Os liberais de centro e esquerda, por sua vez, têm uma agenda similar à dos colegas da direita, mas dão menor ênfase à redução do Estado. Indo além, ressaltam a importância da ação estatal em diversas áreas, apesar de criticarem o estatismo de socialistas e trabalhistas. É o grupo mais confortável nessa conversa. Não por acaso, Eduardo Jorge está adorando o assunto e sugere Tasso Jereissati como candidato de convergência.

Não pretendo chegar perto de esgotar os debates necessários. Esta tarefa não cabe numa coluna. Posso, porém, tentar começar a encontrar pontes no campo da economia.

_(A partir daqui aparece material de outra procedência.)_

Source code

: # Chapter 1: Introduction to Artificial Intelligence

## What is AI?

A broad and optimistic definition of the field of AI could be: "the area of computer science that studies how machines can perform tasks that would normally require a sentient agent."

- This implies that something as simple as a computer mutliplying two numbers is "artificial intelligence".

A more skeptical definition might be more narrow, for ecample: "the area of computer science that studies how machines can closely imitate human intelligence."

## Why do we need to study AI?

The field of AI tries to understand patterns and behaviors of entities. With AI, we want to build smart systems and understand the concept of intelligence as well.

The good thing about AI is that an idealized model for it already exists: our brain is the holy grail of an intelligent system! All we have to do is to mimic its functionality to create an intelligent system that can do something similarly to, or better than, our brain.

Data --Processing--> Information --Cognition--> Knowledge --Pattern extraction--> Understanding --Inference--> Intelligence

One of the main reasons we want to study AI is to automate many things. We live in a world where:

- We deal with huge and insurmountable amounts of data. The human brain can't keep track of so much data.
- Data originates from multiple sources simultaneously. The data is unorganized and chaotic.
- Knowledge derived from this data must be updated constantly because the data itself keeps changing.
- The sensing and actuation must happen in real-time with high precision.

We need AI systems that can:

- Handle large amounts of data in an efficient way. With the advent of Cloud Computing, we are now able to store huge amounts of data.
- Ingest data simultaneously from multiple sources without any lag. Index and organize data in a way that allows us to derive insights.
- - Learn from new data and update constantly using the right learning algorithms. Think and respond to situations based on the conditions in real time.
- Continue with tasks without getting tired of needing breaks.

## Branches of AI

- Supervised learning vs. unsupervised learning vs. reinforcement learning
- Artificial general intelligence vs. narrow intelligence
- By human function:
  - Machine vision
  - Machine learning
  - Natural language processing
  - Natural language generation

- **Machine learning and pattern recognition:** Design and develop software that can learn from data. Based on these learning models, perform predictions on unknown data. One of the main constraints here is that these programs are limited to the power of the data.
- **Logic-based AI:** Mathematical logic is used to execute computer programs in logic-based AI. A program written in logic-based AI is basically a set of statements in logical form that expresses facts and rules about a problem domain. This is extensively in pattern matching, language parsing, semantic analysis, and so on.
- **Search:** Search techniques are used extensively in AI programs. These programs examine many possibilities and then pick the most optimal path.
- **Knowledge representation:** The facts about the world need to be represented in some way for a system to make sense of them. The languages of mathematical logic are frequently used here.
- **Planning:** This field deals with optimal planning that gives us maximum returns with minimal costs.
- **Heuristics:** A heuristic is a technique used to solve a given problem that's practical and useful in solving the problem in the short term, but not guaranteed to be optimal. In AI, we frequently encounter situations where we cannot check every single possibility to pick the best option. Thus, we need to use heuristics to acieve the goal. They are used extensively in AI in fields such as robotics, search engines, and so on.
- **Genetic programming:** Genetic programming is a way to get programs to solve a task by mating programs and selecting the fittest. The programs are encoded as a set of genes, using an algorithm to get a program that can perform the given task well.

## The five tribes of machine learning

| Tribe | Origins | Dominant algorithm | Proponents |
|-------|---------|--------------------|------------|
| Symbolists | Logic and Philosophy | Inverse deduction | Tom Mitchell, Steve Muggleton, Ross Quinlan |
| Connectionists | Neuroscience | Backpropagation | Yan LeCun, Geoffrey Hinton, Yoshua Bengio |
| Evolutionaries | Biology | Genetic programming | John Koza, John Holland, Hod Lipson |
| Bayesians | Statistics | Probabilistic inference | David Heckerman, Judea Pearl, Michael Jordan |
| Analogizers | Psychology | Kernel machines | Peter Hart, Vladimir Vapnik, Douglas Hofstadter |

Algumas pontes possíveis na economia

Em relação à agenda de Ciro, investimento público e liberalismo são perfeitamente compatíveis. É preciso reconhecer, evidentemente, duas críticas dos liberais: a história do Brasil está repleta de expansões do investimento que terminam em crise e irresponsabilidade fiscal.

Neste caso, seria preciso reformar os processos de planejamento e execução dos investimentos públicos para aumentar a efetividade. Vale lembrar que dinheiro público não é sinônimo de operação estatal. Uma agenda de meio-termo pode especializar o Estado brasileiro na avaliação de projetos e desenho de concessões ao setor privado.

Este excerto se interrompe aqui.